(Plain-text document sources)
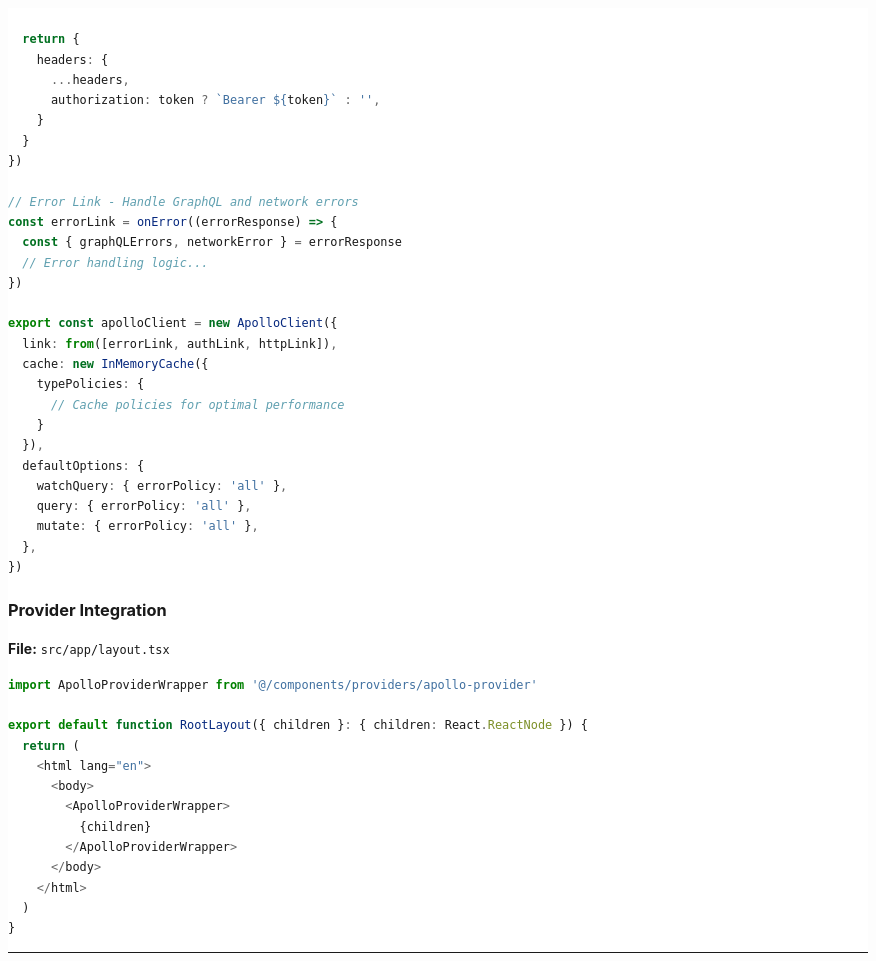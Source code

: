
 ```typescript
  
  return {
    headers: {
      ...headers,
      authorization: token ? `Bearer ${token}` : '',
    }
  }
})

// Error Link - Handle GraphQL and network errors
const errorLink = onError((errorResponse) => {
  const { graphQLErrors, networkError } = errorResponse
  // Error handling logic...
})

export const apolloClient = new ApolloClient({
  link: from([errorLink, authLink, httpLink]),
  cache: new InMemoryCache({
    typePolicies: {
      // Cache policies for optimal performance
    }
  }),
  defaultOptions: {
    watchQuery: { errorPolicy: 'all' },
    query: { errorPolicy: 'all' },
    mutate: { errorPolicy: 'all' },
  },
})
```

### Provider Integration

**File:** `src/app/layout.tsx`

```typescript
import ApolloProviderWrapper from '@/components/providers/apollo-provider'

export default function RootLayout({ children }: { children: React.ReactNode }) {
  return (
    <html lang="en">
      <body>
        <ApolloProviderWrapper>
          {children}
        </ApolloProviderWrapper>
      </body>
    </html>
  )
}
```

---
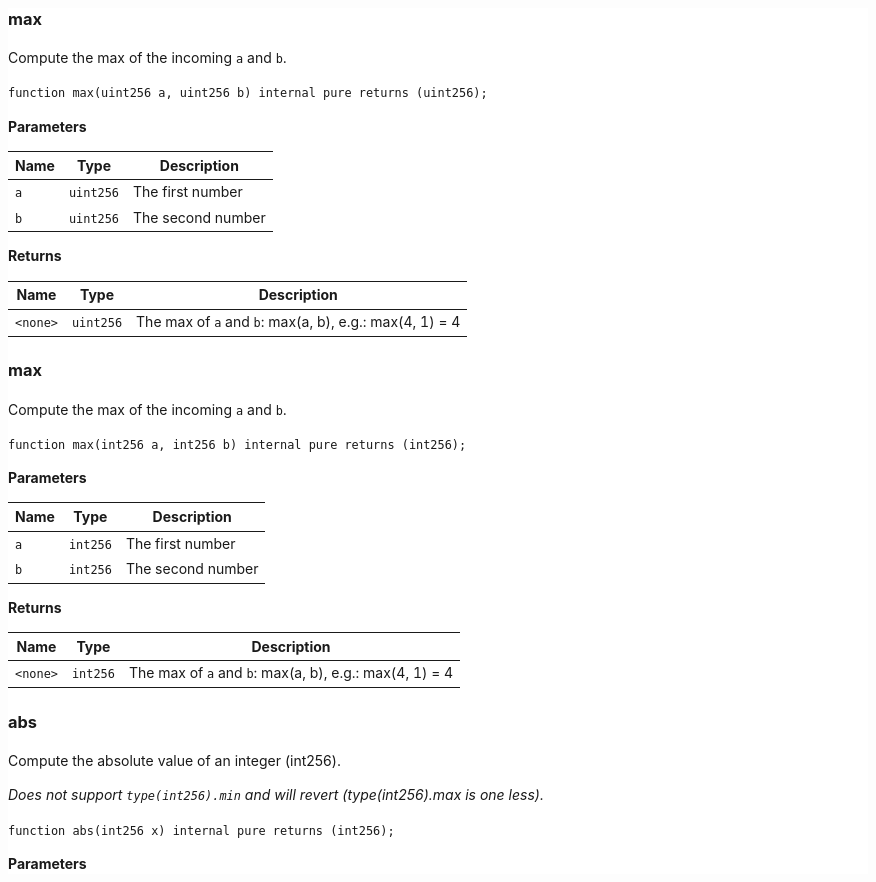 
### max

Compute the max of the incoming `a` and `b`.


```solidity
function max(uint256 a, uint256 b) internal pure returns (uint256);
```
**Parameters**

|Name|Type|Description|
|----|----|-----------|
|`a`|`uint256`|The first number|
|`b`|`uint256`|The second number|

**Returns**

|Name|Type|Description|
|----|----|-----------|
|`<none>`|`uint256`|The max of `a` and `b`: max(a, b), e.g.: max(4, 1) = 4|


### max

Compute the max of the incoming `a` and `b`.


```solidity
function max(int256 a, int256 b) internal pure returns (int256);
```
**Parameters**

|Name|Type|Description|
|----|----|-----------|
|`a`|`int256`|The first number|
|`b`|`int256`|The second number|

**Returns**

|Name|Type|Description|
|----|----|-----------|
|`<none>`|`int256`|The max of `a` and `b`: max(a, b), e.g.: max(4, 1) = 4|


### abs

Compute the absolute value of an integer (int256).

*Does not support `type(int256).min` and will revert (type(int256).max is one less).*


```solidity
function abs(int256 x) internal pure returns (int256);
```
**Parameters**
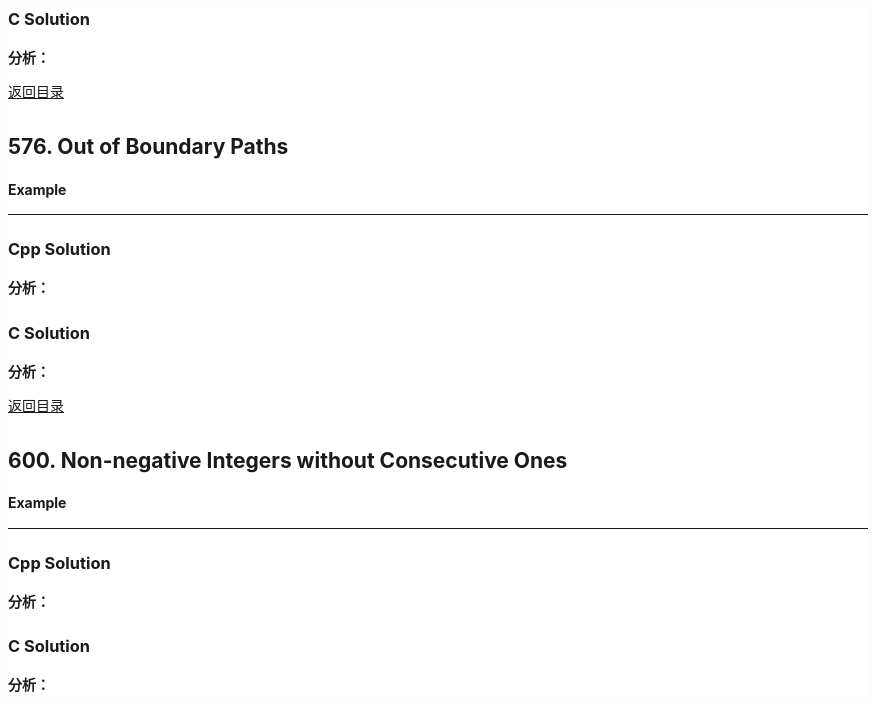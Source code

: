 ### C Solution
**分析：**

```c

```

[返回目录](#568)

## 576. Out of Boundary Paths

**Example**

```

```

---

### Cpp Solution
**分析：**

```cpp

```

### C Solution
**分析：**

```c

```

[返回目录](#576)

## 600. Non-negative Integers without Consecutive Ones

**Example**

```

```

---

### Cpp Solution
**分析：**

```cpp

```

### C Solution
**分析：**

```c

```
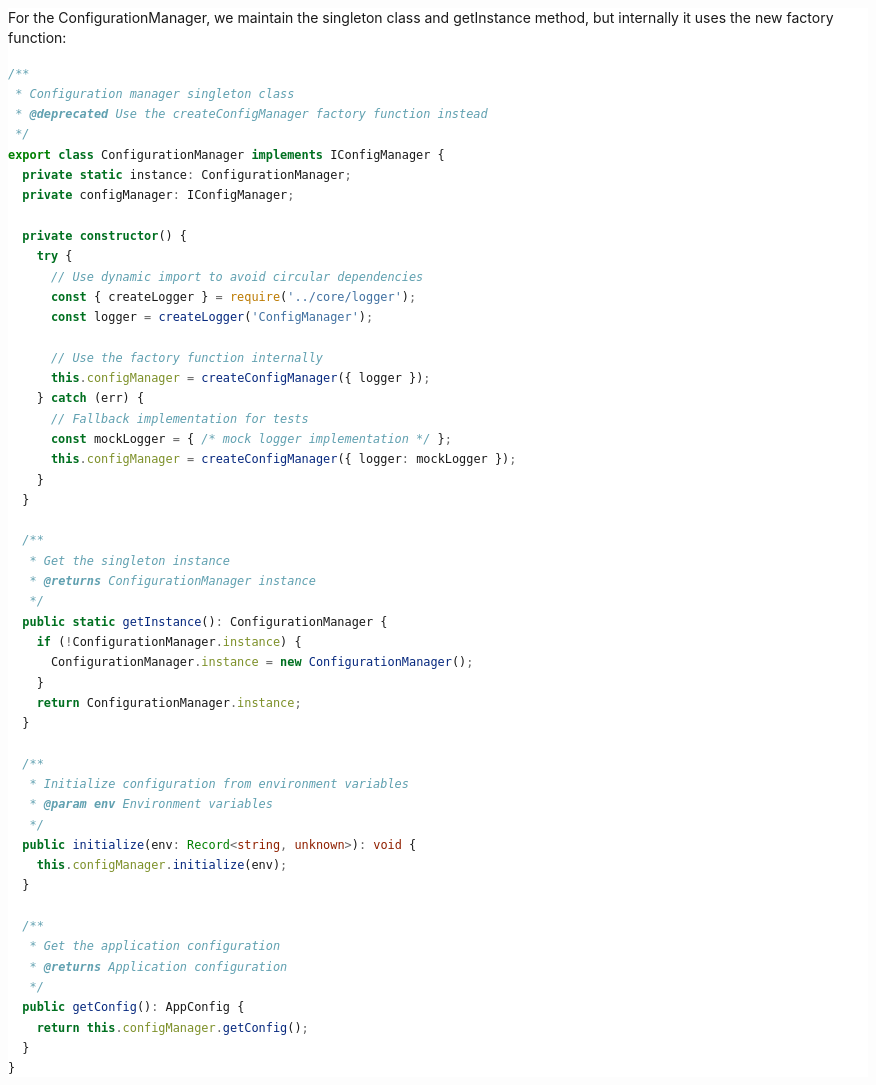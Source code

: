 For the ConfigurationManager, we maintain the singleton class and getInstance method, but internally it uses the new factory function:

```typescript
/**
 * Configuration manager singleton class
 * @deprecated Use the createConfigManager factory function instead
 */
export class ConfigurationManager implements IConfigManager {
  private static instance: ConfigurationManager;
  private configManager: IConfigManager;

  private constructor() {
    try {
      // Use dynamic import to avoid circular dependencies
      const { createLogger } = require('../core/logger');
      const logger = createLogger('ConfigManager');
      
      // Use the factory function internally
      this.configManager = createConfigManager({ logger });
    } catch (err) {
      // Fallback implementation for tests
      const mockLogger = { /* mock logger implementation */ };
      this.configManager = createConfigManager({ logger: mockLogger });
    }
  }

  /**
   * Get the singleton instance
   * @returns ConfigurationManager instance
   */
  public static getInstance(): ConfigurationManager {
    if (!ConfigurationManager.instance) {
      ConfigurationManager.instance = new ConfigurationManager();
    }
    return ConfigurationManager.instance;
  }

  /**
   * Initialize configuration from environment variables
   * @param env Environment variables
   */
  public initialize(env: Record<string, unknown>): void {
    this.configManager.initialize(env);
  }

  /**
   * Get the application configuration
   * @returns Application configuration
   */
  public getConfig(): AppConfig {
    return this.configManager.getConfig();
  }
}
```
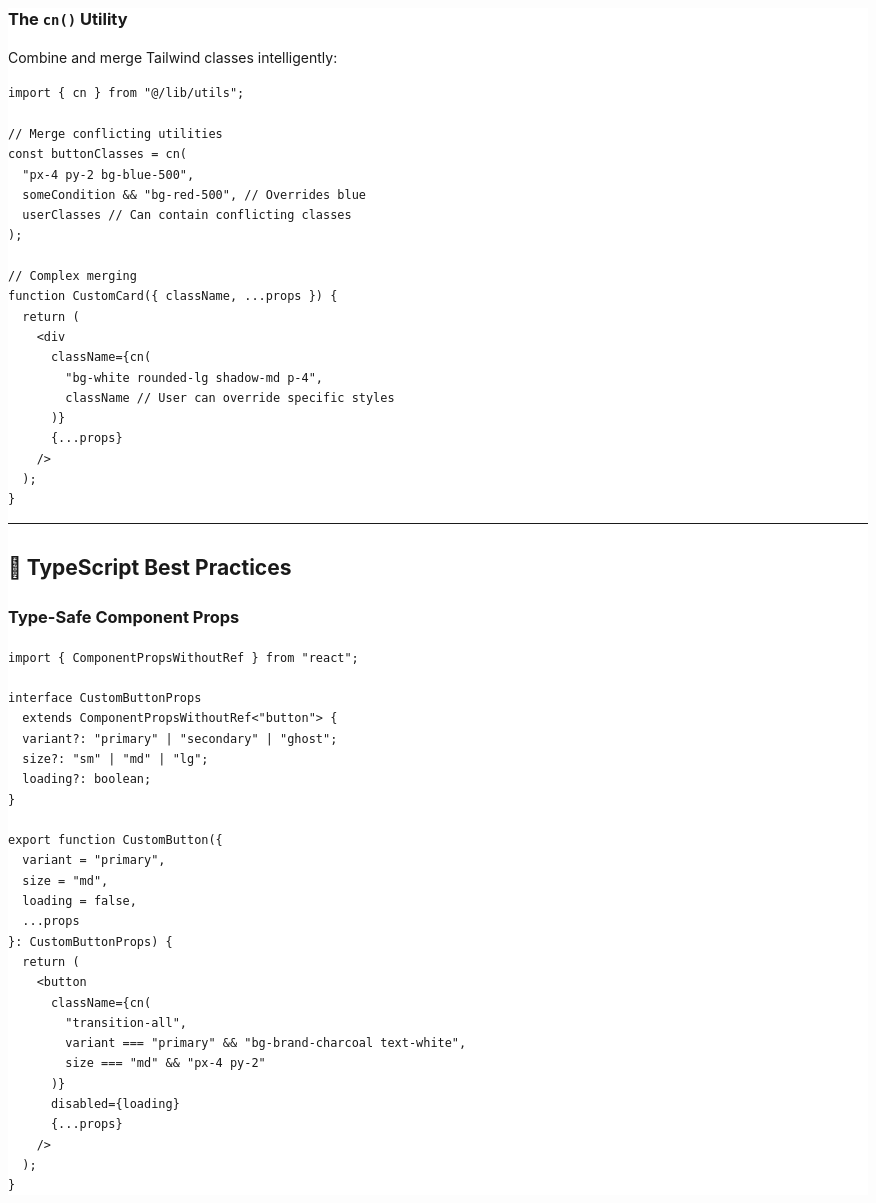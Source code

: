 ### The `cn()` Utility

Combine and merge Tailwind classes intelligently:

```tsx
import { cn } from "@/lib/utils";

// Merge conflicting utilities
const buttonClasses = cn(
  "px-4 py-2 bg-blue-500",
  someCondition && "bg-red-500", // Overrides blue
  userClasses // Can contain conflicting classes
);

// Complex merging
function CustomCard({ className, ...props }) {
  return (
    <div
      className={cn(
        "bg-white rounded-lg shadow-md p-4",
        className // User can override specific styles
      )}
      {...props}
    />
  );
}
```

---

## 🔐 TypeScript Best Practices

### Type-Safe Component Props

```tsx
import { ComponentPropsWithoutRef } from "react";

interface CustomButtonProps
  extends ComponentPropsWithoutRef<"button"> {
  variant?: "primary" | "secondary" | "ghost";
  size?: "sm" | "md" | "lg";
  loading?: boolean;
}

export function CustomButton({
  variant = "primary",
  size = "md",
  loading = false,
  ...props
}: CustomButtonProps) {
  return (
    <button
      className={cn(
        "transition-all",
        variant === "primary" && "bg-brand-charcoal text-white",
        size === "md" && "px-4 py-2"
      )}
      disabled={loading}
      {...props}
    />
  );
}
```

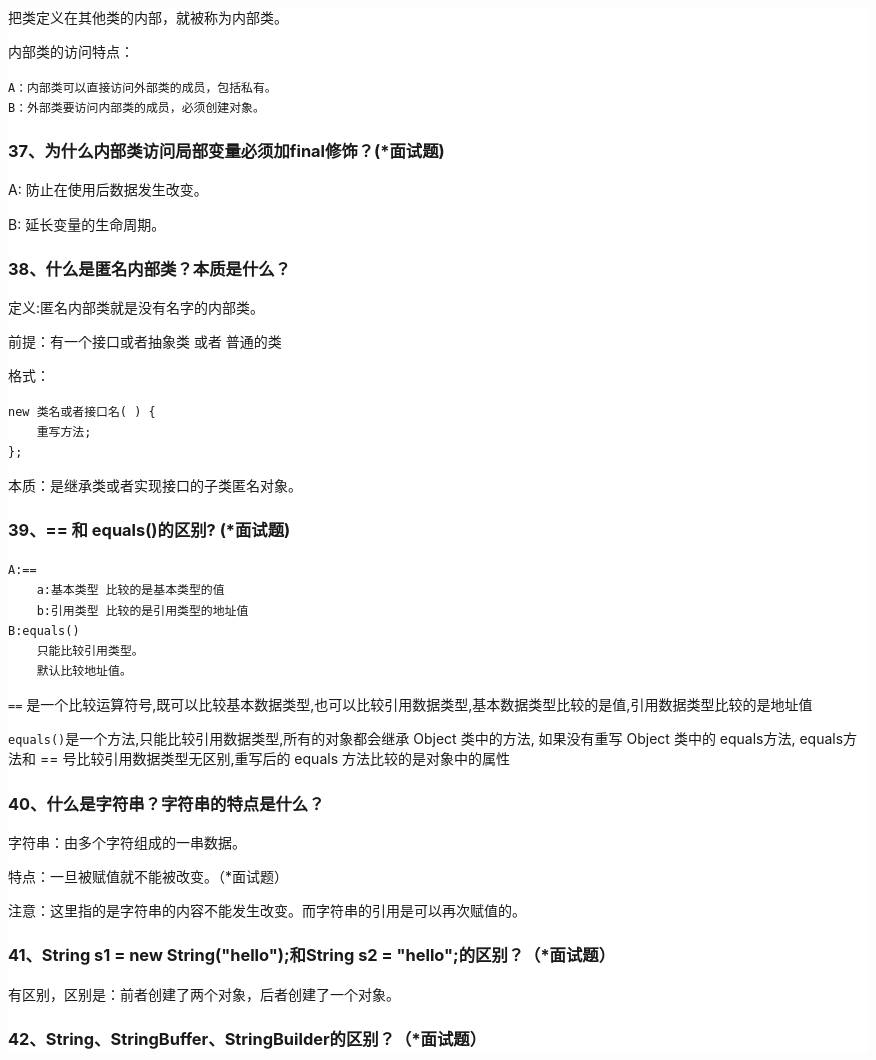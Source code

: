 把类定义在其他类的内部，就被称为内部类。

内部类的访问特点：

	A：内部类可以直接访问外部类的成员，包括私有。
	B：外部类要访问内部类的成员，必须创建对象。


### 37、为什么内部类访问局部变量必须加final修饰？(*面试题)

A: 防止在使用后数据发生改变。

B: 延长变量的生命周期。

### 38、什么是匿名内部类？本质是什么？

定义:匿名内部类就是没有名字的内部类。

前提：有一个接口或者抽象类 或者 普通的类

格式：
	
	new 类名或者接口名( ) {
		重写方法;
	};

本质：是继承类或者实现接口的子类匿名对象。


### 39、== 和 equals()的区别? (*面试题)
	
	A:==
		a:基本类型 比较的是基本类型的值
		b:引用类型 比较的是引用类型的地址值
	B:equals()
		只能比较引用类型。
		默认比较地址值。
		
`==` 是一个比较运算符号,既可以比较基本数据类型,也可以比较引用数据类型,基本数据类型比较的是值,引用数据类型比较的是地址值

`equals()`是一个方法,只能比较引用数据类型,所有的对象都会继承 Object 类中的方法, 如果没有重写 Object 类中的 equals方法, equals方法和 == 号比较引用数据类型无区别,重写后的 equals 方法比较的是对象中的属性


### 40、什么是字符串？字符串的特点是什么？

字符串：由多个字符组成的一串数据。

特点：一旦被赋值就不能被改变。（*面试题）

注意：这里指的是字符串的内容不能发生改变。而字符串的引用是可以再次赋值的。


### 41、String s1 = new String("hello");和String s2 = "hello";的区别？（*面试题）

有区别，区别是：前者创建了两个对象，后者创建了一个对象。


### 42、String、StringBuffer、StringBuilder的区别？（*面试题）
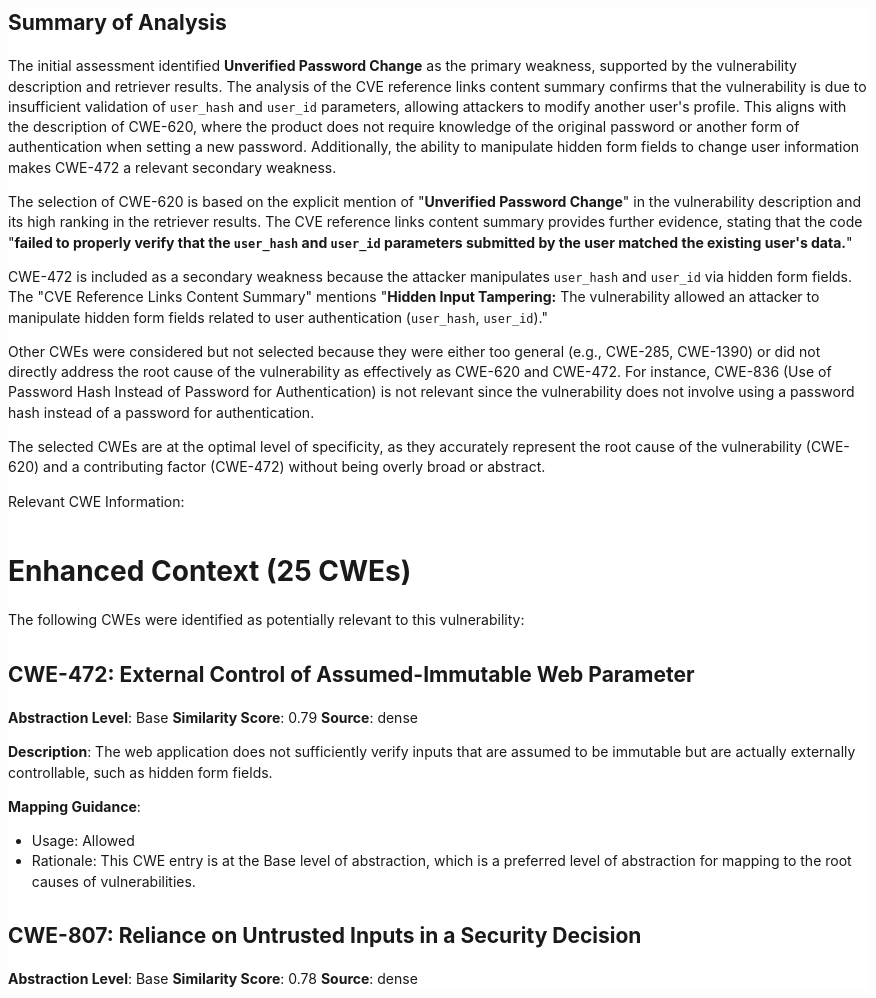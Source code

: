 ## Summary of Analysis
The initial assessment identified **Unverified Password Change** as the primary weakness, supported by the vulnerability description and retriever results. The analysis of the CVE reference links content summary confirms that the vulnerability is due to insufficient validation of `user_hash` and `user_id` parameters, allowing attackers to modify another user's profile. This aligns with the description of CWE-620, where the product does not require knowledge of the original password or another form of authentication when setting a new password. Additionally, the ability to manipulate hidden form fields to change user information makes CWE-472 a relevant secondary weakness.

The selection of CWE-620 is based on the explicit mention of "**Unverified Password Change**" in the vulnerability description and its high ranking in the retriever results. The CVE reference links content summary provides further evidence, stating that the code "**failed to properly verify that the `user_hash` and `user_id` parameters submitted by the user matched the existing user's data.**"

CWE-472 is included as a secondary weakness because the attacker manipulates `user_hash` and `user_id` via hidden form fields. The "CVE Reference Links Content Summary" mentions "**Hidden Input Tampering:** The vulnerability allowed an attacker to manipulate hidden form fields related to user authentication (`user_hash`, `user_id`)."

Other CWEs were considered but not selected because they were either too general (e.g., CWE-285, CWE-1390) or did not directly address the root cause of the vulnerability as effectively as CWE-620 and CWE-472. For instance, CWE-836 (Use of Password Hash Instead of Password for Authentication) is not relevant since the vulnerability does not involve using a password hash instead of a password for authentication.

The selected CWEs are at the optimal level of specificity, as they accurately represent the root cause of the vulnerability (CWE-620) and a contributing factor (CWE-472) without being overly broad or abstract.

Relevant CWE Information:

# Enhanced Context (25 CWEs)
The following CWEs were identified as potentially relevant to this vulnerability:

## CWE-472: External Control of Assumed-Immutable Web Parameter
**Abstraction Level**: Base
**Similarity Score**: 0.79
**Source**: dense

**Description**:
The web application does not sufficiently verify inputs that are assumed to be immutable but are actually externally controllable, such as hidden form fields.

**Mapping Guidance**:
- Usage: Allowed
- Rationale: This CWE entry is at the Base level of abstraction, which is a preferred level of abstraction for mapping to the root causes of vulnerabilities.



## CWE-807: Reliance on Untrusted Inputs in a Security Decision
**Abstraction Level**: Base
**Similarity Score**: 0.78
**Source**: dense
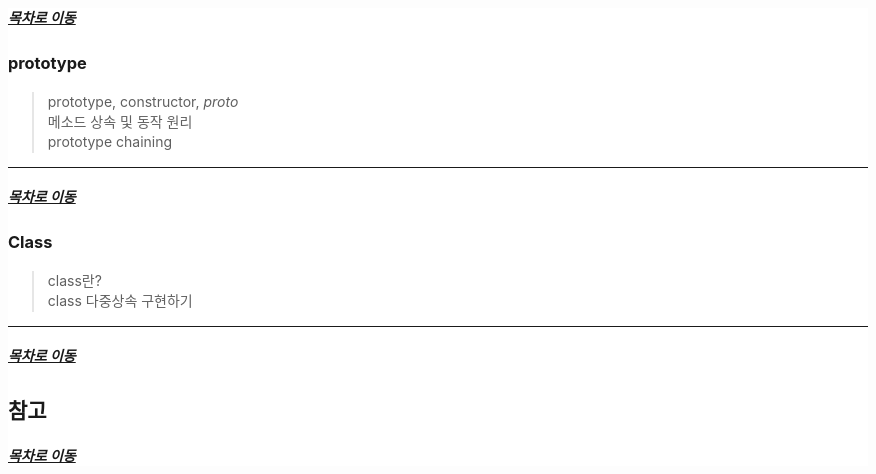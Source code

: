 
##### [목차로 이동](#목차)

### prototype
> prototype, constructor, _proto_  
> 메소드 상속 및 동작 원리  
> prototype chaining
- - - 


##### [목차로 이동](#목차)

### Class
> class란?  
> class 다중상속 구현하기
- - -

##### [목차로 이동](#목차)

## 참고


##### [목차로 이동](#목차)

• [Required work]
What lines above contain the word "public"? Return each such line.

• [Written solution]
  public static getInstance(): ConfigurationManager {
  public initialize(env: Record<string, unknown>): void {
  public getConfig(): AppConfig {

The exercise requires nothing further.